Church and State was a fun new restaurant in the old Meatpacking District, part of the ongoing effort to gentrify downtown L.A. Though how a restaurant that catered to a hip, moneyed crowd was going to make it with Skid Row just two blocks away was a looming question. I looked over at the stack of cases piled on the table where I kept my mini-?fridge. I wanted to party, and with that gnarly no-body murder behind me, I could probably afford to. But the trial had taken me away from my other cases, and I always got a little — okay, a lot— panicky when I hadn't looked in on a case for more than a few days. If I went out with Toni tonight, I'd just be stressing and wishing I were working. I owed it to her to spare her that drag.

"Sorry, Tone, I—"

"Don't even bother— I know." Toni shook her head as she plunked her mug down on my desk and stood to go. "You can't even take time off for one little victory lap? It's sick, is what it is." But it wasn't news, as evidenced by the lack of surprise in Toni's voice.

"How about tomorrow night? We'll do Church and State, whatever you want," I promised with more hope than conviction. I wasn't sure whether I'd be able to wade through the pile of cases and finish all the catch-up work by then. But I hated to disappoint Toni, so I privately vowed to push myself hard and make it happen.

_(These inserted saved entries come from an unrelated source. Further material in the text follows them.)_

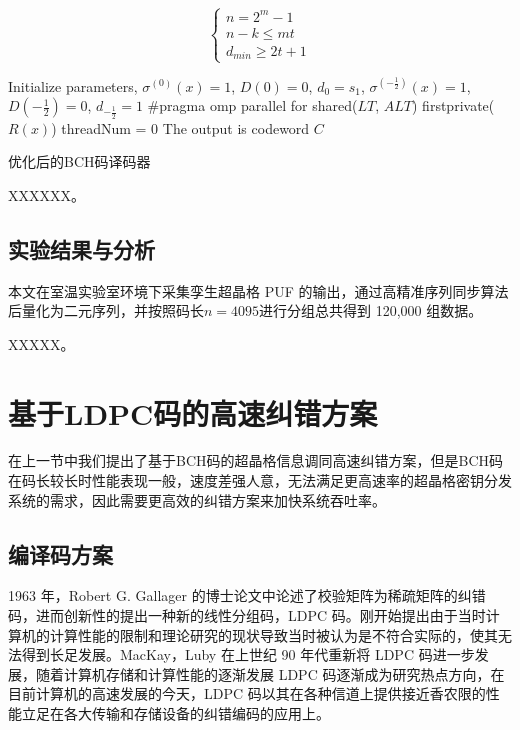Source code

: \begin{equation}
	\left\{
	\begin{split}
		n=2^m-1 \\
		n-k \leq mt \\
		d_{min}\geq 2t+1
	\end{split}
	\right.
	\label{eq4-1}
\end{equation}


\begin{algorithm}[H]
	Initialize parameters, $\sigma^{(0)}(x)=1$, $D(0)=0$, $d_0=s_1$, $\sigma^{(-\frac{1}{2})}(x)=1$, $D(-\frac{1}{2})=0$, $d_{-\frac{1}{2}}=1$\;
	$\#$pragma omp parallel for shared($LT$, $ALT$) firstprivate($R(x)$)\;
	threadNum = 0\;
	The output is codeword $C$\;
	\caption{优化后的BCH码译码器}
	\label{alg4-1}
\end{algorithm}

XXXXXX。

\subsection{实验结果与分析}

本文在室温实验室环境下采集孪生超晶格 PUF 的输出，通过高精准序列同步算法后量化为二元序列，并按照码长$n=4095$进行分组总共得到 120,000 组数据。


XXXXX。

\section{基于LDPC码的高速纠错方案}

在上一节中我们提出了基于BCH码的超晶格信息调同高速纠错方案，但是BCH码在码长较长时性能表现一般，速度差强人意，无法满足更高速率的超晶格密钥分发系统的需求，因此需要更高效的纠错方案来加快系统吞吐率。

\subsection{编译码方案}
1963 年，Robert G. Gallager 的博士论文中论述了校验矩阵为稀疏矩阵的纠错码，进而创新性的提出一种新的线性分组码，LDPC 码。刚开始提出由于当时计算机的计算性能的限制和理论研究的现状导致当时被认为是不符合实际的，使其无法得到长足发展。MacKay，Luby 在上世纪 90 年代重新将 LDPC 码进一步发展\cite{mackay1996near}，随着计算机存储和计算性能的逐渐发展 LDPC 码逐渐成为研究热点方向，在目前计算机的高速发展的今天，LDPC 码以其在各种信道上提供接近香农限的性能立足在各大传输和存储设备的纠错编码的应用上。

Toni looked at me and sighed. "Sure, we'll talk tomorrow." She slung her laptop bag over one shoulder and her purse over the other. "I'm heading out. Try not to stay too late. If even your OCD partner-in-crime took a powder," she said, tilting her head toward Jake's office, "you can spare a night off too."

"I know." I looked toward his office. "What's up with that?" I laughed.

"Maybe his alien leaders told him to get a friggin' life," Toni said as she moved to the doorway.

"And I've already got one, so I am now officially exiting the OCD Zone." She smiled and headed down the hall.

"Have fun!"

"You too," she called back. In a loud stage whisper, she muttered, "Ya freak."

"I heard that!" I yelled out.

"Don't care!"

I leaned back to rest my head against the cold leather of the majestic judge's chair. It was a tight fit at my little county-?issue prosecutor's desk, but I didn't mind. The chair had mysteriously appeared late one night, abandoned in the hallway a few doors from my office. I'd looked up and down the hall to make sure the coast was clear, then whisked it into my office and pushed my own sorry little chair out to a hallway distant enough that it wouldn't be traced back. As I'd returned to my office, scanning the hallway for witnesses, I wondered whether someone had "liberated" the chair straight out of a judge's chambers. The possibility made my score even more triumphant.

I turned to the stack of case files and pulled the first one off the top, but within fifteen minutes I felt my eyelids drooping. I'd thought I'd had enough energy to plow through at least a few cases, but as usual I'd underestimated how tired I was. And the Glenlivet hadn't helped.